List all lines of the data containing the word "order".
-- Information provided follows --
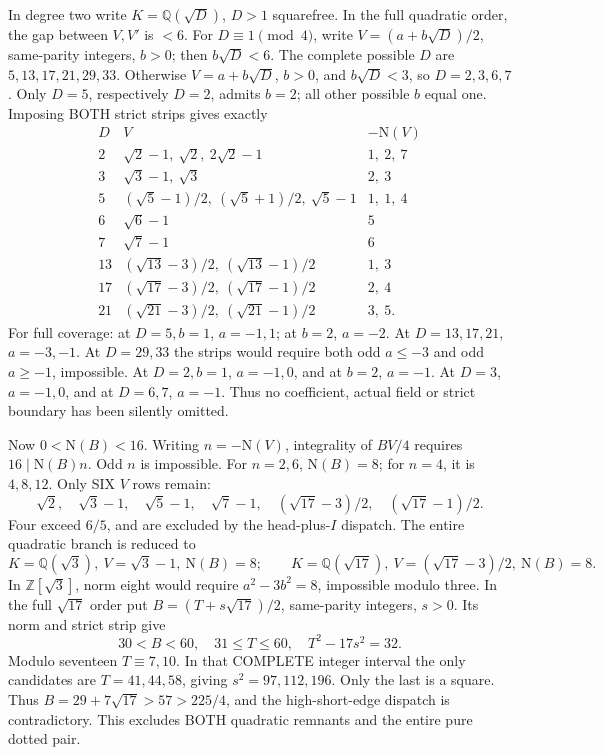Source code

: \documentclass[11pt]{article}
\begin{document}
In degree two write \(K=\mathbb Q(\sqrt D)\),
\(D>1\) squarefree.
In the full quadratic order, the gap between
\(V,V'\) is \(<6\).
For \(D\equiv1\pmod4\), write
\(V=(a+b\sqrt D)/2\), same-parity integers,
\(b>0\); then \(b\sqrt D<6\).
The complete possible \(D\) are \(5,13,17,21,29,33\).
Otherwise \(V=a+b\sqrt D\), \(b>0\), and
\(b\sqrt D<3\), so \(D=2,3,6,7\).
Only \(D=5\), respectively \(D=2\), admits \(b=2\);
all other possible \(b\) equal one.
Imposing BOTH strict strips gives exactly
\[
\begin{array}{c|c|r}
 D&V&-\mathrm N(V)\\ \hline
2&\sqrt2-1,\ \sqrt2,\ 2\sqrt2-1&1,\ 2,\ 7\\
3&\sqrt3-1,\ \sqrt3&2,\ 3\\
5&(\sqrt5-1)/2,\ (\sqrt5+1)/2,\ \sqrt5-1&1,\ 1,\ 4\\
6&\sqrt6-1&5\\
7&\sqrt7-1&6\\
13&(\sqrt{13}-3)/2,\ (\sqrt{13}-1)/2&1,\ 3\\
17&(\sqrt{17}-3)/2,\ (\sqrt{17}-1)/2&2,\ 4\\
21&(\sqrt{21}-3)/2,\ (\sqrt{21}-1)/2&3,\ 5 .
\end{array}
\]
For full coverage: at \(D=5,b=1\), \(a=-1,1\);
at \(b=2\), \(a=-2\).
At \(D=13,17,21\), \(a=-3,-1\).
At \(D=29,33\) the strips would require both
odd \(a\le-3\) and odd \(a\ge-1\), impossible.
At \(D=2,b=1\), \(a=-1,0\), and at \(b=2\),
\(a=-1\).
At \(D=3\), \(a=-1,0\), and at \(D=6,7\),
\(a=-1\).
Thus no coefficient, actual field or strict boundary
has been silently omitted.

Now \(0<\mathrm N(B)<16\).
Writing \(n=-\mathrm N(V)\), integrality of \(BV/4\)
requires \(16\mid\mathrm N(B)n\).
Odd \(n\) is impossible.
For \(n=2,6\), \(\mathrm N(B)=8\);
for \(n=4\), it is \(4,8,12\).
Only SIX \(V\) rows remain:
\[
 \sqrt2,\quad\sqrt3-1,\quad\sqrt5-1,\quad\sqrt7-1,\quad
 (\sqrt{17}-3)/2,\quad(\sqrt{17}-1)/2 .
\]
Four exceed \(6/5\), and are excluded by the
head-plus-\(I\) dispatch.
The entire quadratic branch is reduced to
\[
 K=\mathbb Q(\sqrt3),\ V=\sqrt3-1,\ \mathrm N(B)=8;
 \qquad
 K=\mathbb Q(\sqrt{17}),\
 V=(\sqrt{17}-3)/2,\ \mathrm N(B)=8 .
\]
In \(\mathbb Z[\sqrt3]\), norm eight would require
\(a^2-3b^2=8\), impossible modulo three.
In the full \(\sqrt{17}\) order put
\(B=(T+s\sqrt{17})/2\), same-parity integers, \(s>0\).
Its norm and strict strip give
\[
               30<B<60,\quad31\le T\le60,\quad
               T^2-17s^2=32 .
\]
Modulo seventeen \(T\equiv7,10\).
In that COMPLETE integer interval the only candidates
are \(T=41,44,58\), giving \(s^2=97,112,196\).
Only the last is a square.
Thus \(B=29+7\sqrt{17}>57>225/4\),
and the high-short-edge dispatch is contradictory.
This excludes BOTH quadratic remnants and the entire
pure dotted pair.
\end{document}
-- Information provided concluded --
■ Response for this exercise ■
In the full quadratic order, the gap between
In the full \(\sqrt{17}\) order put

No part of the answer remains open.